Copy the entries word for word. Keep the pictures out.
.....
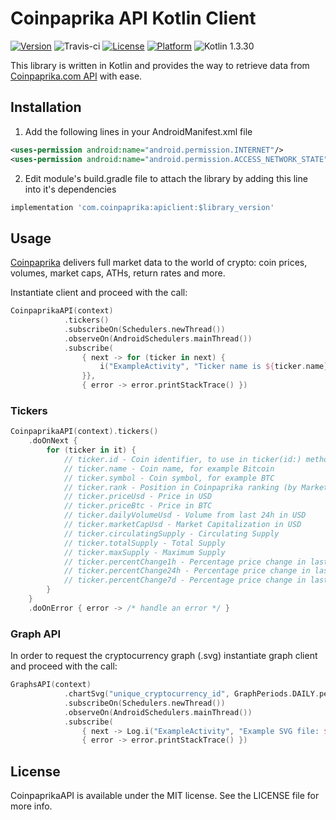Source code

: # Coinpaprika API Kotlin Client

[![Version](https://img.shields.io/badge/Version-0.0.1-blue.svg)](https://coinpaprika.com/pl/)
![Travis-ci](https://api.travis-ci.org/coinpaprika/coinpaprika-api-kotlin-client.svg)
[![License](https://img.shields.io/cocoapods/l/CoinpaprikaAPI.svg?style=flat)](https://opensource.org/licenses/MIT)
[![Platform](https://img.shields.io/badge/Platform-Android-blue.svg?style=flat)](https://developer.android.com/about/)
![Kotlin 1.3.30](https://img.shields.io/badge/Kotlin-1.3.30-orange.svg)

This library is written in Kotlin and provides the way to retrieve data from [Coinpaprika.com API](https://api.coinpaprika.com/) with ease.

## Installation
1. Add the following lines in your AndroidManifest.xml file
```xml
<uses-permission android:name="android.permission.INTERNET"/>
<uses-permission android:name="android.permission.ACCESS_NETWORK_STATE"/>
```

2. Edit module's build.gradle file to attach the library by adding this line into it's dependencies
```gradle
implementation 'com.coinpaprika:apiclient:$library_version'
```

## Usage
[Coinpaprika](https://coinpaprika.com) delivers full market data to the world of crypto: coin prices, volumes, market caps, ATHs, return rates and more.

Instantiate client and proceed with the call:
```kotlin
CoinpaprikaAPI(context)
            .tickers()
            .subscribeOn(Schedulers.newThread())
            .observeOn(AndroidSchedulers.mainThread())
            .subscribe(
                { next -> for (ticker in next) {
                    i("ExampleActivity", "Ticker name is ${ticker.name} ")
                }},
                { error -> error.printStackTrace() })
```

### Tickers

```kotlin
CoinpaprikaAPI(context).tickers()
    .doOnNext {
        for (ticker in it) {
            // ticker.id - Coin identifier, to use in ticker(id:) method
            // ticker.name - Coin name, for example Bitcoin
            // ticker.symbol - Coin symbol, for example BTC
            // ticker.rank - Position in Coinpaprika ranking (by MarketCap)
            // ticker.priceUsd - Price in USD
            // ticker.priceBtc - Price in BTC
            // ticker.dailyVolumeUsd - Volume from last 24h in USD
            // ticker.marketCapUsd - Market Capitalization in USD
            // ticker.circulatingSupply - Circulating Supply
            // ticker.totalSupply - Total Supply
            // ticker.maxSupply - Maximum Supply
            // ticker.percentChange1h - Percentage price change in last 1 hour
            // ticker.percentChange24h - Percentage price change in last 24 hours
            // ticker.percentChange7d - Percentage price change in last 7 days
        }
    }
    .doOnError { error -> /* handle an error */ }
```

### Graph API
In order to request the cryptocurrency graph (.svg) instantiate graph client and proceed with the call:
```kotlin
GraphsAPI(context)
            .chartSvg("unique_cryptocurrency_id", GraphPeriods.DAILY.period)
            .subscribeOn(Schedulers.newThread())
            .observeOn(AndroidSchedulers.mainThread())
            .subscribe(
                { next -> Log.i("ExampleActivity", "Example SVG file: $next") },
                { error -> error.printStackTrace() })
```

## License

CoinpaprikaAPI is available under the MIT license. See the LICENSE file for more info.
.....
**ANSWER BOX:**
Source code

: # Coinpaprika API Kotlin Client

[![Version](https://img.shields.io/badge/Version-0.0.1-blue.svg)](https://coinpaprika.com/pl/)
![Travis-ci](https://api.travis-ci.org/coinpaprika/coinpaprika-api-kotlin-client.svg)
[![License](https://img.shields.io/cocoapods/l/CoinpaprikaAPI.svg?style=flat)](https://opensource.org/licenses/MIT)
[![Platform](https://img.shields.io/badge/Platform-Android-blue.svg?style=flat)](https://developer.android.com/about/)
![Kotlin 1.3.30](https://img.shields.io/badge/Kotlin-1.3.30-orange.svg)

This library is written in Kotlin and provides the way to retrieve data from [Coinpaprika.com API](https://api.coinpaprika.com/) with ease.

## Installation
1. Add the following lines in your AndroidManifest.xml file
```xml
<uses-permission android:name="android.permission.INTERNET"/>
<uses-permission android:name="android.permission.ACCESS_NETWORK_STATE"/>
```

2. Edit module's build.gradle file to attach the library by adding this line into it's dependencies
```gradle
implementation 'com.coinpaprika:apiclient:$library_version'
```

## Usage
[Coinpaprika](https://coinpaprika.com) delivers full market data to the world of crypto: coin prices, volumes, market caps, ATHs, return rates and more.

Instantiate client and proceed with the call:
```kotlin
CoinpaprikaAPI(context)
            .tickers()
            .subscribeOn(Schedulers.newThread())
            .observeOn(AndroidSchedulers.mainThread())
            .subscribe(
                { next -> for (ticker in next) {
                    i("ExampleActivity", "Ticker name is ${ticker.name} ")
                }},
                { error -> error.printStackTrace() })
```

### Tickers

```kotlin
CoinpaprikaAPI(context).tickers()
    .doOnNext {
        for (ticker in it) {
            // ticker.id - Coin identifier, to use in ticker(id:) method
            // ticker.name - Coin name, for example Bitcoin
            // ticker.symbol - Coin symbol, for example BTC
            // ticker.rank - Position in Coinpaprika ranking (by MarketCap)
            // ticker.priceUsd - Price in USD
            // ticker.priceBtc - Price in BTC
            // ticker.dailyVolumeUsd - Volume from last 24h in USD
            // ticker.marketCapUsd - Market Capitalization in USD
            // ticker.circulatingSupply - Circulating Supply
            // ticker.totalSupply - Total Supply
            // ticker.maxSupply - Maximum Supply
            // ticker.percentChange1h - Percentage price change in last 1 hour
            // ticker.percentChange24h - Percentage price change in last 24 hours
            // ticker.percentChange7d - Percentage price change in last 7 days
        }
    }
    .doOnError { error -> /* handle an error */ }
```

### Graph API
In order to request the cryptocurrency graph (.svg) instantiate graph client and proceed with the call:
```kotlin
GraphsAPI(context)
            .chartSvg("unique_cryptocurrency_id", GraphPeriods.DAILY.period)
            .subscribeOn(Schedulers.newThread())
            .observeOn(AndroidSchedulers.mainThread())
            .subscribe(
                { next -> Log.i("ExampleActivity", "Example SVG file: $next") },
                { error -> error.printStackTrace() })
```

## License

CoinpaprikaAPI is available under the MIT license. See the LICENSE file for more info.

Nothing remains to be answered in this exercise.